More about my 2019.HACK.LU Keynote talk

As promised, this is my additional notes and review about my Keynote talk in 2019.HACK.LU (link). My keynote talk title is very long actually, but it explained the description of the whole slides clearly. What was presented is about TODAY's Linux post exploitation, process injection, fileless execution from infrastructures and components that has been supporting those activities, based on the real incidents handled within these past seven years of MalwareMustDie project, from the blue-teamer point of view. The goal is for forming a better defense on our Linux platform and some methods for IR in handling those incidents.

About 2019.HACK.LU

HACK.LU is a great conference, thank you for having me this year, I could interact with a lot of infosec community who I already know but haven't met them until now, and I could also get along with old friends in the community too. 2019.HACK.LU had a warm environment, that I can trust and I met with a lot of good people from various IT security background, from various countries. It has important atmosphere to support an open and productive discussion between great professionals in the event. And a nice comparison to make between what we have in Asia/Japan to Europe.

It's not a new thing, but I can't help to notice that several new acquaintances looks surprised meeting me at the first time :) It was like "who is this guy?" or "Really?", So, guys, this is who I am! Let's don't judge people by their appearance, free your minds..like a pointer, so you can use it in an unlimited possibilities!

As you all maybe know by now that I am working in the IR field on handling malware intrusion cases for supporting forensics in daily basis, I don't have much chances going out to international conference to hang out with others, and instead, recently I have returned to write on this blog again after three years full on doing assessments of our infrastructures and fixing several OPSEC aspect we had (along with daily work matters, and I work hard too). But as MMD, our research never stops, and one of research that we are doing has just been presented in the 2019.HACK.LU. You can see those on our tweets, our Linux malware repository, our quick analysis screenshot posts and other media.

About the talk & some extra reading takeaways

As the lead of MMD, from our side, officially we don't openly share any slides or video for this talk due to the security purpose. It's because, within these past three (more) years we have figured that more of the "dark-siders" are reading our security posts more than whitehats, and that's never good. So this time I don't want to give adversaries much luxury in learning from, and, accessing our research material(s) that easily, this is explaining the TLP we put on the slides, it's "TLP Amber for our ranks" as the sharing policy.
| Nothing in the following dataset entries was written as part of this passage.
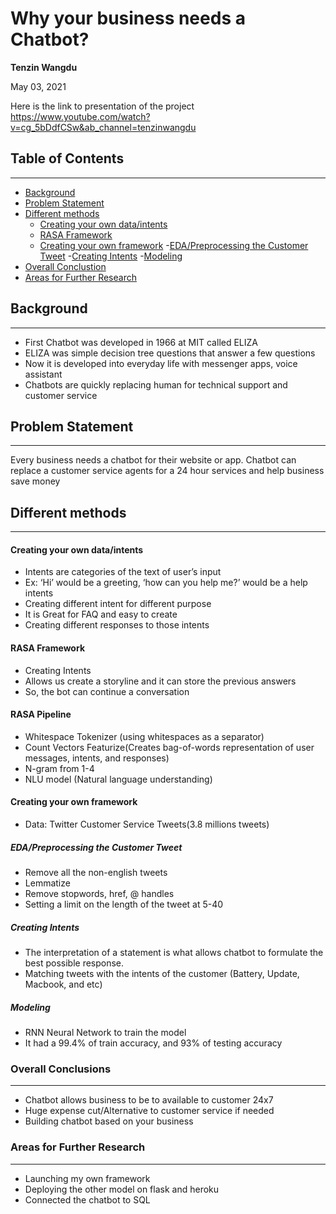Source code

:# Why your business needs a Chatbot? 
**Tenzin Wangdu** 

May 03, 2021

Here is the link to presentation of the project https://www.youtube.com/watch?v=cg_5bDdfCSw&ab_channel=tenzinwangdu

## Table of Contents
---
- [Background](#Background)
- [Problem Statement](#Problem-Statement)
- [Different methods](#Different-methods)
    - [Creating your own data/intents](#Creating-your-own-data/intents)
    - [RASA Framework](#RASA-Framework)
    - [Creating your own framework](#Creating-your-own-framework)
        -[EDA/Preprocessing the Customer Tweet](#EDA/Preprocessing-the-Customer-Tweet)
        -[Creating Intents](#Creating-Intents)
        -[Modeling](#Modeling)
- [Overall Conclustion](#Overall-Conclusion)
- [Areas for Further Research](#Areas-for-Further-Research)
        


## Background
---
* First Chatbot was developed in 1966 at MIT called ELIZA
* ELIZA was simple decision tree questions that answer a few questions
* Now it is developed into everyday life with messenger apps, voice assistant
* Chatbots are quickly replacing human for technical support and customer service

## Problem Statement
---
Every business needs a chatbot for their website or app. Chatbot can replace a customer service agents for a 24 hour services and help business save money

## Different methods
---
#### Creating your own data/intents
* Intents are categories of the text of user’s input
* Ex: ‘Hi’ would be a greeting, ‘how can you help me?’ would be a help intents
* Creating different intent  for different purpose 
* It is Great for FAQ and easy to create
* Creating different responses to those intents

#### RASA Framework
* Creating Intents
* Allows us create a storyline and it can store the previous answers 
* So, the bot can continue a conversation

#### RASA Pipeline
* Whitespace Tokenizer (using whitespaces as a separator)
* Count Vectors Featurize(Creates bag-of-words representation of user messages, intents, and responses) 
* N-gram from 1-4
* NLU model (Natural language understanding)

#### Creating your own framework
* Data: Twitter Customer Service Tweets(3.8 millions tweets)

##### EDA/Preprocessing the Customer Tweet
* Remove all the non-english tweets
* Lemmatize
* Remove stopwords, href, @ handles
* Setting a limit on the length of the tweet at 5-40

##### Creating Intents
* The interpretation of a statement is what allows chatbot to formulate the best possible response.
* Matching tweets with the intents of the customer (Battery, Update, Macbook, and etc)

##### Modeling
* RNN Neural Network to train the model
* It had a 99.4% of train accuracy, and 93% of testing accuracy

### Overall Conclusions
---
* Chatbot allows business to be to available to customer 24x7
* Huge expense cut/Alternative to customer service if needed
* Building chatbot based on your business


### Areas for Further Research
---
* Launching my own framework
* Deploying the other model on flask and heroku
* Connected the chatbot to SQL

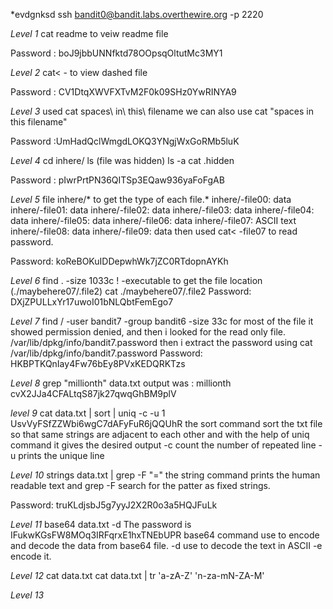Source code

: *evdgnksd
ssh bandit0@bandit.labs.overthewire.org -p 2220

*Level 1*
cat readme to veiw readme file

Password : boJ9jbbUNNfktd78OOpsqOltutMc3MY1

*Level 2*
cat< - to view dashed file

Password : CV1DtqXWVFXTvM2F0k09SHz0YwRINYA9

*Level 3*
used cat spaces\ in\ this\ filename
we can also use cat "spaces in this filename"

Password :UmHadQclWmgdLOKQ3YNgjWxGoRMb5luK

*Level 4*
cd inhere/
ls (file was hidden)
ls -a
cat .hidden

Password : pIwrPrtPN36QITSp3EQaw936yaFoFgAB

*Level 5*
file inhere/* to get the type of each file.*
inhere/-file00: data
inhere/-file01: data
inhere/-file02: data
inhere/-file03: data
inhere/-file04: data
inhere/-file05: data
inhere/-file06: data
inhere/-file07: ASCII text
inhere/-file08: data
inhere/-file09: data
then used cat< -file07 to read password.

Password: koReBOKuIDDepwhWk7jZC0RTdopnAYKh

*Level 6*
find . -size 1033c ! -executable
to get the file location (./maybehere07/.file2)
cat ./maybehere07/.file2
Password: DXjZPULLxYr17uwoI01bNLQbtFemEgo7

*Level 7*
find / -user bandit7 -group bandit6 -size 33c for most of the file it showed permission denied, and then i looked for the read only file.
/var/lib/dpkg/info/bandit7.password
then i extract the password using cat /var/lib/dpkg/info/bandit7.password
Password: HKBPTKQnIay4Fw76bEy8PVxKEDQRKTzs

*Level 8*
grep "millionth" data.txt
output was : millionth       cvX2JJa4CFALtqS87jk27qwqGhBM9plV

*level 9*
cat data.txt | sort | uniq -c -u
      1 UsvVyFSfZZWbi6wgC7dAFyFuR6jQQUhR
the sort command sort the txt file so that same strings are adjacent to each other and with the help of uniq command it gives the desired output
-c count the number of repeated line
-u prints the unique line

*Level 10*
strings data.txt | grep -F "=" 
the string command prints the human readable text and grep -F search for the patter as fixed strings.

Password: truKLdjsbJ5g7yyJ2X2R0o3a5HQJFuLk

*Level 11*
base64 data.txt -d
The password is IFukwKGsFW8MOq3IRFqrxE1hxTNEbUPR
base64 command use to encode and decode the data from base64 file.
-d use to decode the text in ASCII
-e encode it.

*Level 12*
cat data.txt
cat data.txt | tr 'a-zA-Z' 'n-za-mN-ZA-M'

*Level 13*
But I think the conference attendees and other good people has already received access to the material too.

The presentation is full of contents, very thorough actually, but there was so limited time to explain each concept in details on the stage because I was focusing to cover them all within 45 minutes. So, after doing several one-on-one explanation sessions to the audiences afterward, I think many of you should go look deeper beforehand into several Linux function's source codes that may trigger a "mis-using possibility" that may cause any malicious scheme to run a code or program.
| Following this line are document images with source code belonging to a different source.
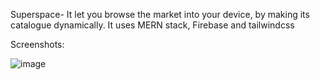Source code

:Superspace- It let you browse the market into your device, by making its catalogue dynamically.
It uses MERN stack, Firebase and tailwindcss

Screenshots:

![image](https://user-images.githubusercontent.com/66588776/176103972-e9092697-0e88-4a1b-a736-87dec661b69a.png)
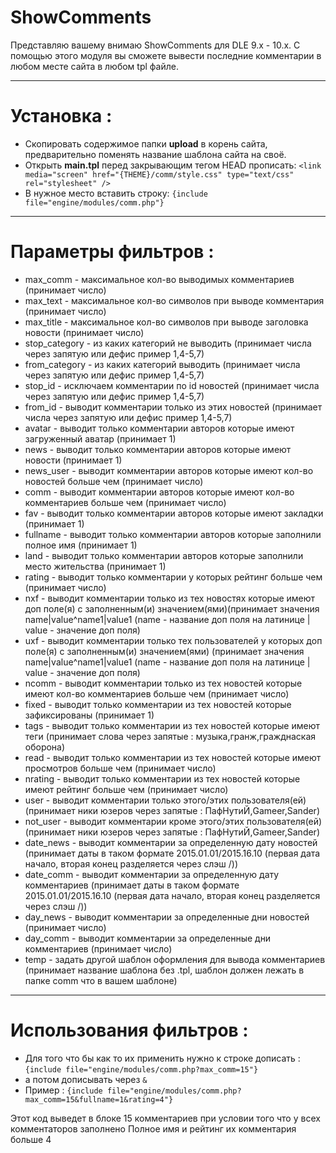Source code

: # ShowComments 
Представляю вашему внимаю ShowComments для DLE 9.x - 10.x. С помощью этого модуля вы сможете вывести последние комментарии в любом месте сайта в любом tpl файле. 

***

# Установка :
* Скопировать содержимое папки **upload** в корень сайта, предварительно поменять название шаблона сайта на своё.
* Открыть **main.tpl** перед закрывающим тегом HEAD прописать: `<link media="screen" href="{THEME}/comm/style.css" type="text/css" rel="stylesheet" />`
* В нужное место вставить строку: `{include file="engine/modules/comm.php"}`

***

# Параметры фильтров :
* max_comm - максимальное кол-во выводимых комментариев (принимает число)
* max_text - максимальное кол-во символов при выводе комментария (принимает число)
* max_title - максимальное кол-во символов при выводе заголовка новости (принимает число)
* stop_category - из каких категорий не выводить (принимает числа через запятую или дефис пример 1,4-5,7)
* from_category - из каких категорий выводить (принимает числа через запятую или дефис пример 1,4-5,7)
* stop_id - исключаем комментарии по id новостей (принимает числа через запятую или дефис пример 1,4-5,7)
* from_id - выводит комментарии только из этих новостей (принимает числа через запятую или дефис пример 1,4-5,7)
* avatar - выводит только комментарии авторов которые имеют загруженный аватар (принимает 1)
* news - выводит только комментарии авторов которые имеют новости (принимает 1)
* news_user - выводит комментарии авторов которые имеют кол-во новостей больше чем (принимает число)
* comm - выводит комментарии авторов которые имеют кол-во комментариев больше чем (принимает число)
* fav - выводит только комментарии авторов которые имеют закладки (принимает 1)
* fullname - выводит только комментарии авторов которые заполнили полное имя (принимает 1)
* land - выводит только комментарии авторов которые заполнили место жительства (принимает 1)
* rating - выводит только комментарии у которых рейтинг больше чем (принимает число)
* nxf - выводит комментарии только из тех новостях которые имеют доп поле(я) с заполненным(и) значением(ями)(принимает значения name|value^name1|value1 (name - название доп поля на латинице | value - значение доп поля)
* uxf - выводит комментарии только тех пользователей у которых доп поле(я) с заполненным(и) значением(ями) (принимает значения name|value^name1|value1 (name - название доп поля на латинице | value - значение доп поля)
* ncomm - выводит комментарии только из тех новостей которые имеют кол-во комментариев больше чем (принимает число)
* fixed - выводит только комментарии из тех новостей которые зафиксированы (принимает 1)
* tags - выводит только комментарии из тех новостей которые имеют теги (принимает слова через запятые : музыка,гранж,гражднаская оборона)
* read - выводит только комментарии из тех новостей которые имеют просмотров больше чем (принимает число)
* nrating - выводит только комментарии из тех новостей которые имеют рейтинг больше чем (принимает число)
* user - выводит комментарии только этого/этих пользователя(ей) (принимает ники юзеров через запятые : ПафНутиЙ,Gameer,Sander)
* not_user - выводит комментарии кроме этого/этих пользователя(ей) (принимает ники юзеров через запятые : ПафНутиЙ,Gameer,Sander)
* date_news - выводит комментарии за определенную дату новостей (принимает даты в таком формате 2015.01.01/2015.16.10 (первая дата начало, вторая конец разделяется через слэш /))
* date_comm - выводит комментарии за определенную дату комментариев (принимает даты в таком формате 2015.01.01/2015.16.10 (первая дата начало, вторая конец разделяется через слэш /))
* day_news - выводит комментарии за определенные дни новостей (принимает число)
* day_comm - выводит комментарии за определенные дни комментариев (принимает число)
* temp - задать другой шаблон оформления для вывода комментариев (принимает название шаблона без .tpl, шаблон должен лежать в папке comm что в вашем шаблоне)

***

# Использования фильтров :
* Для того что бы как то их применить нужно к строке дописать : `{include file="engine/modules/comm.php?max_comm=15"}`
* а потом дописывать через `&`
* Пример : `{include file="engine/modules/comm.php?max_comm=15&fullname=1&rating=4"}`

Этот код выведет в блоке 15 комментариев при условии того что у всех комментаторов заполнено Полное имя и рейтинг их комментария больше 4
For those who have the interest, I am urging you to look at the methods I presented further (in order to learn or to mitigate them more in kill-chain basis), by reading more about the related references that is needed to better understand the concepts written in the slides and its possibility to other parts of code that hasn't be described too.
Therefore herewith I listed below some reference for the above purpose:

  1. Commands listed in slide between page 26 and page 38
  2. ELF execution references that I presented in R2CON2018
  3. Details listed in slide page 43, 93, and page 96
  4. GTFO_Bins in Linux & its privilege escalation
  5. ELF binary compilation using PIE
  6. SE Linux, what can it actually does & doesn't do.
  7. Linux ALSR methods & its affect to process execution (incl.: forking, threading, libs calling).
  8. Buffer exploitation (smashing stack) & modify ret addr for code execution.
  9. Linux shared objects, how their libraries can be abused
  10. ptrace() (how the gdb and dbx are using it)
  11. /proc/{pid}/maps, /proc/{pid}/mem
  12. memfd_create()
  13. shm_open()
  14. dlopen_mode()
  15. LD_PRELOAD
  16. (I may add some gems that I forgot)

You can use the examples of three cases in the slide to test and assess the understanding of your IR team in handling Linux intrusion, and maybe regenerate several cases I presented by your own too. It is always bringing much advantages to you for doing more practice, trust me, many practice makes perfect!
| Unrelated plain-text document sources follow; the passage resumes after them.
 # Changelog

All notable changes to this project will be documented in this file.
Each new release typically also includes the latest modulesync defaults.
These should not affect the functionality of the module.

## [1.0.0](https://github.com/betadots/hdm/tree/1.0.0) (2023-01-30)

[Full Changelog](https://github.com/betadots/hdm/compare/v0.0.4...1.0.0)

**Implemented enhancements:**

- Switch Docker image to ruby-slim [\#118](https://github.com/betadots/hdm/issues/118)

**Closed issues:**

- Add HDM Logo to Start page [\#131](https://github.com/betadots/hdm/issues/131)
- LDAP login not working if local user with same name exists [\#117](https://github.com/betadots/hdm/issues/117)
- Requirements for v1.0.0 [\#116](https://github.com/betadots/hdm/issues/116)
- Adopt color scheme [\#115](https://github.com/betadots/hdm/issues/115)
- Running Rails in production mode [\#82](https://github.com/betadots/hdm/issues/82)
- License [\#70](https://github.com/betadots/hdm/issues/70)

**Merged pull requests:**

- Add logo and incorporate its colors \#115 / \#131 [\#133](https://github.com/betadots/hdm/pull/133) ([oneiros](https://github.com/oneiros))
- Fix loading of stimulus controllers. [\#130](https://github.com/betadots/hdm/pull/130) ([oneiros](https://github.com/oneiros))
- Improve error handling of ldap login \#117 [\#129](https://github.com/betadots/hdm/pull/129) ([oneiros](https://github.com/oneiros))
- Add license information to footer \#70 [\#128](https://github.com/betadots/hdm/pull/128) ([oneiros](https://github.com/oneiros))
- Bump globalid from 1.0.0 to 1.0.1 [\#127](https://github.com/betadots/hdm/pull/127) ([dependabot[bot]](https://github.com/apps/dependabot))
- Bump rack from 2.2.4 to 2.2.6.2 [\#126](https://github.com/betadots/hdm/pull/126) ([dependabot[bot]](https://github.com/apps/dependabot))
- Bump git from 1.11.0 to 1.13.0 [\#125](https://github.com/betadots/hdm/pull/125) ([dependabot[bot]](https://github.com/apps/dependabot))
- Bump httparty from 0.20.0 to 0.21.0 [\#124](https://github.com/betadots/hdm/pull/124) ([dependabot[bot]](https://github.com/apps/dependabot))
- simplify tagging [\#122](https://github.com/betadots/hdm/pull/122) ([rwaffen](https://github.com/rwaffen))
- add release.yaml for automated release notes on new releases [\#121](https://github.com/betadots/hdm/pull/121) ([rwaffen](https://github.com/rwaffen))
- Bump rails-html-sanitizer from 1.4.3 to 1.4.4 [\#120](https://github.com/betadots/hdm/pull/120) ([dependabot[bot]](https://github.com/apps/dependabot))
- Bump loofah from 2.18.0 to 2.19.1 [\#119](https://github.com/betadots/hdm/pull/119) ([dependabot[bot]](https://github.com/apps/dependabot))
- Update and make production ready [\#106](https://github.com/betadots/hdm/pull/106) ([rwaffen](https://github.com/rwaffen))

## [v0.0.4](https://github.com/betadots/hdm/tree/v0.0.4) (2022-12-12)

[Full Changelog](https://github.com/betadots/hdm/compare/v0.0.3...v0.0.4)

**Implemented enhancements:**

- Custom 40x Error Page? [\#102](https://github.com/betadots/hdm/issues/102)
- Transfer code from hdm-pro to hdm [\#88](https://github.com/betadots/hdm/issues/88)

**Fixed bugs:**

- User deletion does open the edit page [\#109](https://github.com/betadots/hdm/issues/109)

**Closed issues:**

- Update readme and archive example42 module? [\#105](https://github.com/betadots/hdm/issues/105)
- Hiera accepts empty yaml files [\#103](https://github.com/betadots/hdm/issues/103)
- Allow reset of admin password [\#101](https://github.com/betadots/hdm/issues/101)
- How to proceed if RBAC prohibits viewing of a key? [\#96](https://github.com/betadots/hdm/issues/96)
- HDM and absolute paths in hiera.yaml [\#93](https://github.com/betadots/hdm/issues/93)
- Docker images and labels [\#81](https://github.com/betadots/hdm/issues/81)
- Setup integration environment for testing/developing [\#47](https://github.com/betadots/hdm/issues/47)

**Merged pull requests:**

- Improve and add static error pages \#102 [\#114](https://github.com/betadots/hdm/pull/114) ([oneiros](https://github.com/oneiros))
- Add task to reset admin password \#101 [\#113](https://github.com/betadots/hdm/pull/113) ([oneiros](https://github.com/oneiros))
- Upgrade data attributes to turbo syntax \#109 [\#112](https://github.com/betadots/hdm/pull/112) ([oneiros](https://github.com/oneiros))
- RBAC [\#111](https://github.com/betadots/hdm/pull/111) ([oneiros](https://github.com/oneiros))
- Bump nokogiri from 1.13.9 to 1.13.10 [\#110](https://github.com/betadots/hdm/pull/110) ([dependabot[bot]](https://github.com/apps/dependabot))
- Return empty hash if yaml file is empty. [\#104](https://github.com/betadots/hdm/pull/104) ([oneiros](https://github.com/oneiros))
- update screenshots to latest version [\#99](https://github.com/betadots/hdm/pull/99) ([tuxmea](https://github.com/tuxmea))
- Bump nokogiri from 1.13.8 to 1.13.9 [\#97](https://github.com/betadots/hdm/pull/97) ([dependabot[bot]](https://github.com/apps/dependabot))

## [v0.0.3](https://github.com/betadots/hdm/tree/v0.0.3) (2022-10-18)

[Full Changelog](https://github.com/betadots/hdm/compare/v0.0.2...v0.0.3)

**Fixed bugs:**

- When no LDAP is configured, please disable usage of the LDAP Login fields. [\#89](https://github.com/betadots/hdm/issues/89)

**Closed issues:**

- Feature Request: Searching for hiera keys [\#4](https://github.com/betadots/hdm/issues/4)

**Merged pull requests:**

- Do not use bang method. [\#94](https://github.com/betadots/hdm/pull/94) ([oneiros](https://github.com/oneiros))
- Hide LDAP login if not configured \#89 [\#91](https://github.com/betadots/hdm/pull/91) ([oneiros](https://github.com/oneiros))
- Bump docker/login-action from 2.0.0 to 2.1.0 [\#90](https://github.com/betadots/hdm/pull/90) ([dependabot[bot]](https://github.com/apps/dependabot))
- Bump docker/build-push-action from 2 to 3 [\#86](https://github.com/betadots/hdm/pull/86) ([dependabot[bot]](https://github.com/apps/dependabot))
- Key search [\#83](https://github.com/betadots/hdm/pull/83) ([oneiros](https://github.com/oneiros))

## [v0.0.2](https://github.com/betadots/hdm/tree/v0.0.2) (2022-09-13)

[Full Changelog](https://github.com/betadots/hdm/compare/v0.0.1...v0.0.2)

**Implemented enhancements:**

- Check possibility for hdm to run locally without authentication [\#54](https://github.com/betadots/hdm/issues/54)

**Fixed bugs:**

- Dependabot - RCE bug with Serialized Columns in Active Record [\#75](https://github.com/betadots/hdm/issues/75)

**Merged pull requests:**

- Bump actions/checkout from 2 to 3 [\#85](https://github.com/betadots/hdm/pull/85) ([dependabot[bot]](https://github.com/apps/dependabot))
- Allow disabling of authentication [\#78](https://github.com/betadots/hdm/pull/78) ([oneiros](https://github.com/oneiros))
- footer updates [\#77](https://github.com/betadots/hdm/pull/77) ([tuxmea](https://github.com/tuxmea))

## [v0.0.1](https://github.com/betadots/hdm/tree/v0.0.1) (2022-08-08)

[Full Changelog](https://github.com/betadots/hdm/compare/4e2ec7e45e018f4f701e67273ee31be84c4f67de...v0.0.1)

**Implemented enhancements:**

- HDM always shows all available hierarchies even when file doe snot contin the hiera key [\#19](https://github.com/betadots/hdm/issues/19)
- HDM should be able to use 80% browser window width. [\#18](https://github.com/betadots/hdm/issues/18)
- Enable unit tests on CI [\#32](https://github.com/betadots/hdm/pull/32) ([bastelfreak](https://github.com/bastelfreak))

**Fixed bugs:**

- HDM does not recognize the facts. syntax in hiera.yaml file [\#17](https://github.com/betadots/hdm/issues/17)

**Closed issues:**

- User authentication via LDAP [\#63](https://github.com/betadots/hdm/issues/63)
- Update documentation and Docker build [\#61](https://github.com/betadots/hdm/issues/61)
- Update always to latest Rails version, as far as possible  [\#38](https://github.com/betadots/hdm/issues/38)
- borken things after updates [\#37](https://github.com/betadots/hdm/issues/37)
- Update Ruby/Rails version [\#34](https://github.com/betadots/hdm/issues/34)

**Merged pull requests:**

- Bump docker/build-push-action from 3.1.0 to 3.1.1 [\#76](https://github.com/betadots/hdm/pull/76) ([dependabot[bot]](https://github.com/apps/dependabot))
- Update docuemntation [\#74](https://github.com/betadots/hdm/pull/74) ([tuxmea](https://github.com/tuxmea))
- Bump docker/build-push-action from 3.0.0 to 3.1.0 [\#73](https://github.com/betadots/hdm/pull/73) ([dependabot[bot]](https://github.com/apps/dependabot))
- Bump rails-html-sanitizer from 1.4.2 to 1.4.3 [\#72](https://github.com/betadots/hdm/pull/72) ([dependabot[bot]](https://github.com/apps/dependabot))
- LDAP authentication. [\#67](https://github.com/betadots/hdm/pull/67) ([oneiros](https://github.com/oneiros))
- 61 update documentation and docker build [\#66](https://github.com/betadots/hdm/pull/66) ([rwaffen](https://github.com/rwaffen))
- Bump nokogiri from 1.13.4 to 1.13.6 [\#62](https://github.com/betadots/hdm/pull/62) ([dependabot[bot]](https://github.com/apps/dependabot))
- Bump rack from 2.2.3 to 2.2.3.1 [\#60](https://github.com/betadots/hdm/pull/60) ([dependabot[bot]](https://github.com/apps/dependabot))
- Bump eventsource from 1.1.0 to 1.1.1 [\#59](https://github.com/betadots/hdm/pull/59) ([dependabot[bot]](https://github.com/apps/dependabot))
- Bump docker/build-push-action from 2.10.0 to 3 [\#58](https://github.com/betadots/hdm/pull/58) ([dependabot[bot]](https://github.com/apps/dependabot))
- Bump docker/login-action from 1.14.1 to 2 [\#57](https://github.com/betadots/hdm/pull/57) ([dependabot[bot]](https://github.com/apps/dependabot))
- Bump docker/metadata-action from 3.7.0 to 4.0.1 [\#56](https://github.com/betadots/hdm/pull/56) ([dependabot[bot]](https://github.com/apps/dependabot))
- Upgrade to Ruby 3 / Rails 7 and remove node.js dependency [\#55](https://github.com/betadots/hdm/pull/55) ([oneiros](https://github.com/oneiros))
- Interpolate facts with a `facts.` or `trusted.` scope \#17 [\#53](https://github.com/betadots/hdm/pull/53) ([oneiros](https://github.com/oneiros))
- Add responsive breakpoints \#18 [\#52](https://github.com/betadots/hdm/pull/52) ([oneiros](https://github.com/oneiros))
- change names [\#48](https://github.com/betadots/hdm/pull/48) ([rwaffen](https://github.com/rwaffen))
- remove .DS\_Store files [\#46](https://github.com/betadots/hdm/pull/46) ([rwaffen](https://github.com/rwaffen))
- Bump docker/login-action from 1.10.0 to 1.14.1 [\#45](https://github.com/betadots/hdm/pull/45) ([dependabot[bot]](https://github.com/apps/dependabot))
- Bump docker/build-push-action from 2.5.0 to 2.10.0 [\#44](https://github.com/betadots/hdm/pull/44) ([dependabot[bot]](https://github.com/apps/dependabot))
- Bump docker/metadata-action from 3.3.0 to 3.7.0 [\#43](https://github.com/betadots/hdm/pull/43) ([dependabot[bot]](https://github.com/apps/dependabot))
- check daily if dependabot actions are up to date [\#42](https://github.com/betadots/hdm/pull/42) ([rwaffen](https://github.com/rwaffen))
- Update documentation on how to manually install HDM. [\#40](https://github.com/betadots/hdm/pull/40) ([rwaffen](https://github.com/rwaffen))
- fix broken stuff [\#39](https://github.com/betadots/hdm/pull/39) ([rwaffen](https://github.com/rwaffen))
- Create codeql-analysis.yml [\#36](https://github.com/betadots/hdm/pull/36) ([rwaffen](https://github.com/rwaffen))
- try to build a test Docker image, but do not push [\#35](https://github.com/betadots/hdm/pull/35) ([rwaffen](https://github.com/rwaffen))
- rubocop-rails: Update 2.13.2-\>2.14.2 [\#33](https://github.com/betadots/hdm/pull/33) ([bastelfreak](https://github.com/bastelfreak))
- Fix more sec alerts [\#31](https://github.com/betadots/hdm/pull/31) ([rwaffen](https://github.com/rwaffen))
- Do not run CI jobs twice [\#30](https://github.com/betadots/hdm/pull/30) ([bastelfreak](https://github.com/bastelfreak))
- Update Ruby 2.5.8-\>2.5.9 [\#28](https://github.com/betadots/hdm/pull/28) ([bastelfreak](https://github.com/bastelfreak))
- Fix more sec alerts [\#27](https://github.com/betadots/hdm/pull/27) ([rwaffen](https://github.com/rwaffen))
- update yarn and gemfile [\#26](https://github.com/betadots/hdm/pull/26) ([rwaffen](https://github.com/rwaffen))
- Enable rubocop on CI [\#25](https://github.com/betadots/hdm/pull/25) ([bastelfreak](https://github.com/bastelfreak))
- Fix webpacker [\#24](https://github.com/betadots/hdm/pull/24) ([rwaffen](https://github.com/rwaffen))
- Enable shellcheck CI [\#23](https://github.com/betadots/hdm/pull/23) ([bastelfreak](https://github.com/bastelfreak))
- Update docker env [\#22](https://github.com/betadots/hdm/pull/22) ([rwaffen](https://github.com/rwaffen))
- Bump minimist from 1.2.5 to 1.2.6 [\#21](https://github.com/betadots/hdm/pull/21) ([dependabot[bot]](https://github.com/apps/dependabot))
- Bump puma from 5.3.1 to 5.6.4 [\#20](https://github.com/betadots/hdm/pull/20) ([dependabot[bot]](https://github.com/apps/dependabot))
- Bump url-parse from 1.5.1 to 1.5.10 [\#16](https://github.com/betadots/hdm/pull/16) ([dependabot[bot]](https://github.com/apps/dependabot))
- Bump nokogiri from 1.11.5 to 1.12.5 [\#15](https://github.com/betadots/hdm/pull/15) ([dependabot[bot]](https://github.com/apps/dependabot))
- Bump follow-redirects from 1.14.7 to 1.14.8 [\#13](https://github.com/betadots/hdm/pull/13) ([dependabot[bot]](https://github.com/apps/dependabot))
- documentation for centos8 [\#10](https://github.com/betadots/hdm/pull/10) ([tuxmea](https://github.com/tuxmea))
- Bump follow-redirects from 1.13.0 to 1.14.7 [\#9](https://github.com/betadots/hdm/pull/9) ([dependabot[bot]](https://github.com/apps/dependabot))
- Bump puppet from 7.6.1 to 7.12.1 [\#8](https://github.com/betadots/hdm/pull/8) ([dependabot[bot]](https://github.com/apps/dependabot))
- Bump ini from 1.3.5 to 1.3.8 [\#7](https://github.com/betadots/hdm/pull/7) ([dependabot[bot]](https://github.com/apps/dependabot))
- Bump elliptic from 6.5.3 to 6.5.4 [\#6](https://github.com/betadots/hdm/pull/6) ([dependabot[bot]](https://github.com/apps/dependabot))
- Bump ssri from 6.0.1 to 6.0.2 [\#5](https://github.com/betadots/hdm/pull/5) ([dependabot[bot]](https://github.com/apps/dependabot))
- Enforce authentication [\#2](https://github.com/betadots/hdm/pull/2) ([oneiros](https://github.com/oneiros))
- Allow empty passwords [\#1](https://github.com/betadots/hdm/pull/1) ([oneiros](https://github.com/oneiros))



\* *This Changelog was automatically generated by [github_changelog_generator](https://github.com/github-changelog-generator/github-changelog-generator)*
Several questions and answers received in 2019.HACK.LU

I received a lot of questions (and cool tributes after keynote talk too, thank you for those). For the questions I tried to list them all in a list as per below, these items may contain one of your questions too, so please read them all before you start to ask your question via the internet.

Q: What is the bottom line of the presentation?
A: The point of my presentation is for all of us to be aware more that Linux deserves better implementation in security than we are having now (seriously, we don't have much options in protecting Linux OS compare to what we have in Windows, just saying), and the kill-chain methods to prevent us from post exploitation in the Linux platform can be applied better after we understand and after we learn to make a breakdown process in steps and its intrusion assessment possibility in the platform. The talk I did was just the start point for this level of awareness.

Q: So the talk you did was like the PoC of the threat?
A: No, the presentation is explaining the the bad activities that have already happened in the internet as attempts to do part of post-exploitation components (mostly process injections) on incidents that has been reported to us. There are more of information that is not being applied "in the wild", but I am not going to those information in the any open forum. The information I presented is the things that all blue-teamers should know, since the incidents for those concepts are actually had happened or had been implemented in some adversaries frameworks.

Q: Are there other concepts in the Linux libraries that can be used for the code injection?
A: Yes there are. not necessarily execution from the vulnerability sector, Linux is also rich of libraries to be used for the internal and development purpose. For example, the libc's dlopen_mode for example, it is used mostly to load libraries between libraries, but most of the people tend to just using Linux then understanding its source. Due to its open source state, the malicious misusing of Linux libraries can be performed by the adversaries without having much difficulties if the skill-sets are there, and the worst part is the combination of several good libraries to pivot ALSR for example, which can be used as combination to perform any kind of undetected malicious intent. We should start to open our eyes for these.

Q: About codes you wrote in the presentation can they be used?
A: I don't write any usable codes in the presentation, those are codes for explaining the concept I presented, I tweaked much of them in some (confusing, hopefully) ways. But coders know what I meant and they are following the points very well judging the discussion we had after keynote, so I'd said good luck for the copy-pasta adversary who would use the codes I presented.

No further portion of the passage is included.